Richie Merritt Talks The 'Big-Ass Kick-Back' That Was 'White Boy Rick'
When Richie Merritt first set foot into his school’s theater arts class, he wasn’t preparing for a future in Hollywood. "To be honest," he told MTV News, "I only went to that class because one of the girls I was talking to back in the day was going, so I was like, alright, this is a good way so I can see her more so I’mma just get this class so we can have this class together."
But on the day a casting agent for White Boy Rick walked into his school in the middle of a nation-wide search for their lead – an unknown teen who could play Detroit-raised FBI informant-turned-nonviolent drug offender Richard Wershe Jr. — that introduction to theater ended up being beneficial for more than just his love life.
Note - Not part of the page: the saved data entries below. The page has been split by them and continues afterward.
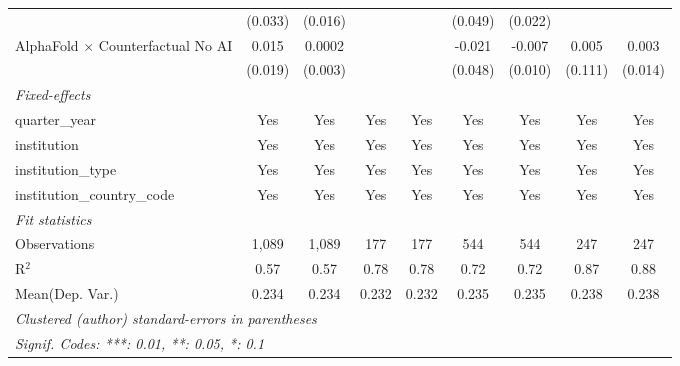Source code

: \begin{tabular}{lcccccccc}
                                            & (0.033) & (0.016) &         &         & (0.049) & (0.022) &         &   \\   
   AlphaFold $\times$ Counterfactual No AI  & 0.015   & 0.0002  &         &         & -0.021  & -0.007  & 0.005   & 0.003\\   
                                            & (0.019) & (0.003) &         &         & (0.048) & (0.010) & (0.111) & (0.014)\\   
   \midrule
   \emph{Fixed-effects}\\
   quarter\_year                            & Yes     & Yes     & Yes     & Yes     & Yes     & Yes     & Yes     & Yes\\  
   institution                              & Yes     & Yes     & Yes     & Yes     & Yes     & Yes     & Yes     & Yes\\  
   institution\_type                        & Yes     & Yes     & Yes     & Yes     & Yes     & Yes     & Yes     & Yes\\  
   institution\_country\_code               & Yes     & Yes     & Yes     & Yes     & Yes     & Yes     & Yes     & Yes\\  
   \midrule
   \emph{Fit statistics}\\
   Observations                             & 1,089   & 1,089   & 177     & 177     & 544     & 544     & 247     & 247\\  
   R$^2$                                    & 0.57    & 0.57    & 0.78    & 0.78    & 0.72    & 0.72    & 0.87    & 0.88\\  
Mean(Dep. Var.) & 0.234 & 0.234 & 0.232 & 0.232 & 0.235 & 0.235 & 0.238 & 0.238 \\
   \midrule \midrule
   \multicolumn{9}{l}{\emph{Clustered (author) standard-errors in parentheses}}\\
   \multicolumn{9}{l}{\emph{Signif. Codes: ***: 0.01, **: 0.05, *: 0.1}}\\
\end{tabular}
\par\endgroup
“I was coming in late and the lady behind the front desk, she knew me … so she recommended me [to the agent],” he said. A quick introduction set into motion a month-long audition process that required him to work with an acting coach in Baltimore and make a trip to Los Angeles for a chemistry read with Matthew McConaughey (who plays Richard Wershe Sr.) in front of director Yann Demange.
After impressing all the right people, Merritt landed the role and was off to Cleveland to earn his first paycheck — "First job, like, actual job," he stressed. “I never worked a market before this or none of that." — alongside an Oscar winner (McConaughey), three Oscar nominees (Bruce Dern, Piper Laurie, and Jennifer Jason Leigh), and an Emmy nominee (Brian Tyree Henry).
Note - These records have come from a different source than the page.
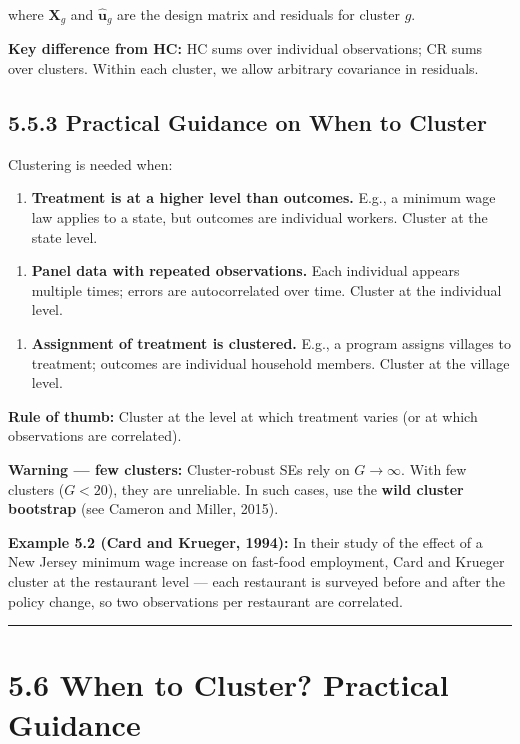 where $\mathbf{X}_g$ and $\hat{\mathbf{u}}_g$ are the design matrix and residuals for cluster $g$.

\textbf{Key difference from HC:} HC sums over individual observations; CR sums over clusters. Within each cluster, we allow arbitrary covariance in residuals.

\subsection{5.5.3 Practical Guidance on When to Cluster}

Clustering is needed when:

\begin{enumerate}
\item \textbf{Treatment is at a higher level than outcomes.} E.g., a minimum wage law applies to a state, but outcomes are individual workers. Cluster at the state level.
\end{enumerate}

\begin{enumerate}
\item \textbf{Panel data with repeated observations.} Each individual appears multiple times; errors are autocorrelated over time. Cluster at the individual level.
\end{enumerate}

\begin{enumerate}
\item \textbf{Assignment of treatment is clustered.} E.g., a program assigns villages to treatment; outcomes are individual household members. Cluster at the village level.
\end{enumerate}

\textbf{Rule of thumb:} Cluster at the level at which treatment varies (or at which observations are correlated).

\textbf{Warning --- few clusters:} Cluster-robust SEs rely on $G \to \infty$. With few clusters ($G < 20$), they are unreliable. In such cases, use the \textbf{wild cluster bootstrap} (see Cameron and Miller, 2015).

\textbf{Example 5.2 (Card and Krueger, 1994):} In their study of the effect of a New Jersey minimum wage increase on fast-food employment, Card and Krueger cluster at the restaurant level --- each restaurant is surveyed before and after the policy change, so two observations per restaurant are correlated.

\medskip\hrule\medskip

\section{5.6 When to Cluster? Practical Guidance}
Despite confidently boasting to friends about being cast from the minute he met the agent, the wonder of going from public school to a movie set was not lost on Merritt. “The first day [on set] I was like, ‘Damn! This is one big-ass kick-back!’” he recalled. “It was hella people and, I don’t know, it’s like, I was nervous and I was scared, but I kind of just put that aside and had fun, because that’s what I’m good at.”
As he got more accustomed to set life, having fun became a mantra of sorts, with his frequent scene-partner and on-screen dad McConaughey echoing its importance while doling out life lessons like “always be myself and never switch up on my family” and “to love work” — but the 17-year-old credits every single member of the cast and crew with making his first job worth the 5 a.m. call times.
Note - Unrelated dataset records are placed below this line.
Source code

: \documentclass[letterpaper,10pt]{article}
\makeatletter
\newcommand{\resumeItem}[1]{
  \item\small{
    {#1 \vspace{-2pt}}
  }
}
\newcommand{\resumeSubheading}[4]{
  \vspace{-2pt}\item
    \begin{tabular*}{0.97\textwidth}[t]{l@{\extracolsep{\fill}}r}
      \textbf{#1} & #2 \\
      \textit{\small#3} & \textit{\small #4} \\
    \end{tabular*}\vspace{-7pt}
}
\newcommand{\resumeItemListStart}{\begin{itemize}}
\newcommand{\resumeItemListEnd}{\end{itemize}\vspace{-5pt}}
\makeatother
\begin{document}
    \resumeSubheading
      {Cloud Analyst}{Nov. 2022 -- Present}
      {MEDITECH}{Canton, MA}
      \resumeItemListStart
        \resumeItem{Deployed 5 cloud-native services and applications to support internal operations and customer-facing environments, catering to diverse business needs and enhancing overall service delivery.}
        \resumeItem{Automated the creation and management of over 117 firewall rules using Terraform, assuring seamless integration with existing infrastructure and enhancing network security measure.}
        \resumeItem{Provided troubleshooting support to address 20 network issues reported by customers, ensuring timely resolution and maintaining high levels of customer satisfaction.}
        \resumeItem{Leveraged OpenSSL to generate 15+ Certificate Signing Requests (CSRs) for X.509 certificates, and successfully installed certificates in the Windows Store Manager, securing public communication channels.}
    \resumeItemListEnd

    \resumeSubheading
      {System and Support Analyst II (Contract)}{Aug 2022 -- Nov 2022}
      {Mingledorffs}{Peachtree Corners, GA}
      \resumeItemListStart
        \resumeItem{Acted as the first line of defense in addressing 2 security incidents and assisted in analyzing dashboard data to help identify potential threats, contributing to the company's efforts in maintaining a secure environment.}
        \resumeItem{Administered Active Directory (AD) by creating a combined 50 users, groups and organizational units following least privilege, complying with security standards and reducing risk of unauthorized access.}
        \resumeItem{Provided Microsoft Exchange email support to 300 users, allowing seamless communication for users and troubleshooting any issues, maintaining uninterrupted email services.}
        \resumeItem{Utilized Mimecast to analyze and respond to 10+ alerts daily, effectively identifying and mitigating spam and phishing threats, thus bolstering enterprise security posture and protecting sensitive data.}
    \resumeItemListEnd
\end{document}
“That’s how you know I love something, is when I wake up, ass-crack of dawn, just to go do it,” he laughed. “And I wouldn’t even wake up for school! I wouldn’t even wake up to go see my favorite teacher.” Of course, it’s not like his teachers were ever letting him cut fake crack and shoot at a mischief of rats.
But it wasn’t all fun and games. The subject matter of the movie required Merritt to do some serious introspection and engage in thoughtful dialogue with the real Wershe — all over the phone while the 49-year-old continued to serve his prison sentence in Florida 30 years after conviction. The two bonded over their similar backgrounds, albeit separated by decades and hundreds of miles, making Merritt a natural at portraying Wershe.
“We both understand what goes on in the streets, like he grew up on the streets, I grew up on the streets; we both know how it’s like to be in a mixed population, like black, white, Hispanic,” he said, before divulging the topic that solidified their bond and got to the core of the movie’s story: unconditional love for family. “The only thing I had to really get from him,” Merritt added, “like, how it was being in jail.”
He very quickly clarified that he knows what the prison system is like. “Like, my family was really distant. My family broke apart,” he said. “I understand the feelings of abandonment and I know how it is when you miss somebody.” Merritt’s mother was incarcerated when he was a child, and after filming, one of his three older brothers was locked up. “But it was more about like, finding that distance because some people will go in jail and not cry at all.”
This awareness was, of course, entirely intentional. “They wanted somebody that was authentic, not somebody that could play they’re from the streets,” he said. “I’m not saying, ‘I’m from the streets, I’m from the trenches.’ I’m not saying that, but I understand where people are coming from because I grew up in that environment.”
It’s an environment that is vastly underrepresented outside of its community, and one that is not easy to break out of. “Nobody really comes from Baltimore. Nobody. Like, everybody that done came out of Baltimore is just like...” he paused, “It’s like they die or something.”
He’s thinking of a specific example when he says this, a childhood idol and legend to the local rap scene, Lor Scoota. Merritt took note of Lor’s budding career as he gave back to the community that supported him — and he also took note when the rapper was shot and killed while leaving an anti-violence event in 2016. “It’s hard coming out of Baltimore," he said. "Anything could happen. Anything. So it’s like, you gotta be grateful."
For now, Merritt is focused on continuing down the path started by his idols before him, trying to do the best he can to make his community a better place, “because if I can do this and I get myself right, then I’mma be able to look after my peoples and help them do right.”